→ Exercise prompt
The expected answer is the set of lines in the data below between the line holding "the active ribosomal" and the line holding "also vary their", inclusive, written out exactly.
☆ ☆ ☆ ☆
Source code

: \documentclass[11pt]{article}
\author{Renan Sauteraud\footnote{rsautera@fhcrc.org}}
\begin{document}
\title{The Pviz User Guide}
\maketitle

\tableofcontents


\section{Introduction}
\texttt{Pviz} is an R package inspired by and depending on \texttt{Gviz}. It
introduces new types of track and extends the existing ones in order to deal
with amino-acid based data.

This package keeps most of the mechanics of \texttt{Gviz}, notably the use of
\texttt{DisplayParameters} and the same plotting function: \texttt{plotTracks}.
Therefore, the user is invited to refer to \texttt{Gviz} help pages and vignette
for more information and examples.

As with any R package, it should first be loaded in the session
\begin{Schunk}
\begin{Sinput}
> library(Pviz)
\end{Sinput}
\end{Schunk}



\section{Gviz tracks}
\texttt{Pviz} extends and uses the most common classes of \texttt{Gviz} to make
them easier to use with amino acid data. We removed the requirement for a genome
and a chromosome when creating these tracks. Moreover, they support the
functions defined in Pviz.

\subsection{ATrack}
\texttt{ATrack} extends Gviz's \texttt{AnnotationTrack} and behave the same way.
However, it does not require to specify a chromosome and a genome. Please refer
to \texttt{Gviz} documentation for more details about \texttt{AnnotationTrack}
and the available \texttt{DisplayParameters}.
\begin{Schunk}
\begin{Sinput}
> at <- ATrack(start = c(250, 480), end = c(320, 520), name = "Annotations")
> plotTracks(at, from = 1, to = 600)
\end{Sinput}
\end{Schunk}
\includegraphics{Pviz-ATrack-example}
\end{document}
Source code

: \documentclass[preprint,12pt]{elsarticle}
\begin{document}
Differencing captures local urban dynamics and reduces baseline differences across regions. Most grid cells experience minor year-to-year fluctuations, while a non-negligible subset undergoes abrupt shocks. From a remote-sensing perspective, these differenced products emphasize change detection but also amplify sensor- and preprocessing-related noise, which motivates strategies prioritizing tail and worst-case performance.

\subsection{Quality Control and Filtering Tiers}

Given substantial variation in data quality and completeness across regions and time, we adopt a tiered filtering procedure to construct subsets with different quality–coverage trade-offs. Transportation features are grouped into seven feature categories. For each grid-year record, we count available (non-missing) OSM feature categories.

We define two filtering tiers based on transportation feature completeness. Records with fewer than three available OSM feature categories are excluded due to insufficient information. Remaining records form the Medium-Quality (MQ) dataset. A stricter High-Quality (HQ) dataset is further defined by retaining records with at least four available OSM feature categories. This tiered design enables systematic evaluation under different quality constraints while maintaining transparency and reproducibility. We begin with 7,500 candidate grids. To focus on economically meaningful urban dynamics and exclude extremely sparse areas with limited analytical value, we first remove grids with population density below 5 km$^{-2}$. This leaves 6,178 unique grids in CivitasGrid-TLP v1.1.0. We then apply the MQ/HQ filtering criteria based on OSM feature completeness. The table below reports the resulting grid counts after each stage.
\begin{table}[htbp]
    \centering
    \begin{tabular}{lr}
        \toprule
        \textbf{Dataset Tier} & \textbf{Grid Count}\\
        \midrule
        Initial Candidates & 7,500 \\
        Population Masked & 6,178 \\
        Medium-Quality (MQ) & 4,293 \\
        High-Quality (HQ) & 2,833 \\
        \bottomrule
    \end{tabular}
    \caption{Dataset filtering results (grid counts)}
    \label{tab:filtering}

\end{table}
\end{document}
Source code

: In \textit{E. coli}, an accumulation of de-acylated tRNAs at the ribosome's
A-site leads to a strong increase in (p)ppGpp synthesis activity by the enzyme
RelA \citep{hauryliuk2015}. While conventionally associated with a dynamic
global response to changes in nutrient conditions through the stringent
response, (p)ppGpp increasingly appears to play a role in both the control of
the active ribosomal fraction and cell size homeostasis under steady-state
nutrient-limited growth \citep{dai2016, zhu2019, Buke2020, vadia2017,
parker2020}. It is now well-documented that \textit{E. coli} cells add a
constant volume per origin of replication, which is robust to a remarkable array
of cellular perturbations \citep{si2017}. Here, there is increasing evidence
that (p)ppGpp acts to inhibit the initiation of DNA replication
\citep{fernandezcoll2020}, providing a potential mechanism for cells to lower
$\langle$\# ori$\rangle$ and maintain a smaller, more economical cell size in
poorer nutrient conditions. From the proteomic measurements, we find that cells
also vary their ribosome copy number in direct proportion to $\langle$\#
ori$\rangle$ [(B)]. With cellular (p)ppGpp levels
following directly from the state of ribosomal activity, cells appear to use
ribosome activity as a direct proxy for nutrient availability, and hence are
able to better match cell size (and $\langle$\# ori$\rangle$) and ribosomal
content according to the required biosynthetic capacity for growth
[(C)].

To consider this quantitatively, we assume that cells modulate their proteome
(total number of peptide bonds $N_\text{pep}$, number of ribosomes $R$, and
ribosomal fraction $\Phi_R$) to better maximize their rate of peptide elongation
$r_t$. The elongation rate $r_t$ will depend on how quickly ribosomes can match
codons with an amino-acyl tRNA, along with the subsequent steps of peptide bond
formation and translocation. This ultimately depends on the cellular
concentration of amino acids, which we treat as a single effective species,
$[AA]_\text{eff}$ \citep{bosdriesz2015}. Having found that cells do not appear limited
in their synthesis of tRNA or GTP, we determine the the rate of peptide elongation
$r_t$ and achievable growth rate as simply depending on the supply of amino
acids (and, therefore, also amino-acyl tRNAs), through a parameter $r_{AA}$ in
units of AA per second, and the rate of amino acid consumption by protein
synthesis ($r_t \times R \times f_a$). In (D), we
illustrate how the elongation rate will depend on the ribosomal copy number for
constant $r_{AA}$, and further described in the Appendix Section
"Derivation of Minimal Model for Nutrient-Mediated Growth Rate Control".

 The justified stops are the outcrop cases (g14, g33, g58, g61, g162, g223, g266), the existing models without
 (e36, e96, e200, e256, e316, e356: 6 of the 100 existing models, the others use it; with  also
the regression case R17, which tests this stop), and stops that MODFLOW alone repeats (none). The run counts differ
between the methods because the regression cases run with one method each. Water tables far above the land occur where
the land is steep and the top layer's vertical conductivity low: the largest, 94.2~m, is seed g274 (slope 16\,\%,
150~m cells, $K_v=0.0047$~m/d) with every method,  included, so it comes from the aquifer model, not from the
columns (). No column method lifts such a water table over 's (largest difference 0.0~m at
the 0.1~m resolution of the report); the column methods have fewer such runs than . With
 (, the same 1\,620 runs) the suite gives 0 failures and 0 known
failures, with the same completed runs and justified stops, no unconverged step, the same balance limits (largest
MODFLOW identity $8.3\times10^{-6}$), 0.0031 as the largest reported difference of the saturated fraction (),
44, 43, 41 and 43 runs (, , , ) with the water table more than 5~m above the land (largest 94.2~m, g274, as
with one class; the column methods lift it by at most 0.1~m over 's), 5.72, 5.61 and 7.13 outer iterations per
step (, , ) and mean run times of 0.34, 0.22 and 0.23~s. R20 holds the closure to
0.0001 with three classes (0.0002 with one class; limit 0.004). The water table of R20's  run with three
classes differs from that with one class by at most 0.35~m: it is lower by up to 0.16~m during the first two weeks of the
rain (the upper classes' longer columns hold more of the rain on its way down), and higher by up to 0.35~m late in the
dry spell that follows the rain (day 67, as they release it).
☆ ☆ ☆ ☆
→ Written solution
the active ribosomal fraction and cell size homeostasis under steady-state
nutrient-limited growth \citep{dai2016, zhu2019, Buke2020, vadia2017,
parker2020}. It is now well-documented that \textit{E. coli} cells add a
constant volume per origin of replication, which is robust to a remarkable array
of cellular perturbations \citep{si2017}. Here, there is increasing evidence
that (p)ppGpp acts to inhibit the initiation of DNA replication
\citep{fernandezcoll2020}, providing a potential mechanism for cells to lower
$\langle$\# ori$\rangle$ and maintain a smaller, more economical cell size in
poorer nutrient conditions. From the proteomic measurements, we find that cells
also vary their ribosome copy number in direct proportion to $\langle$\#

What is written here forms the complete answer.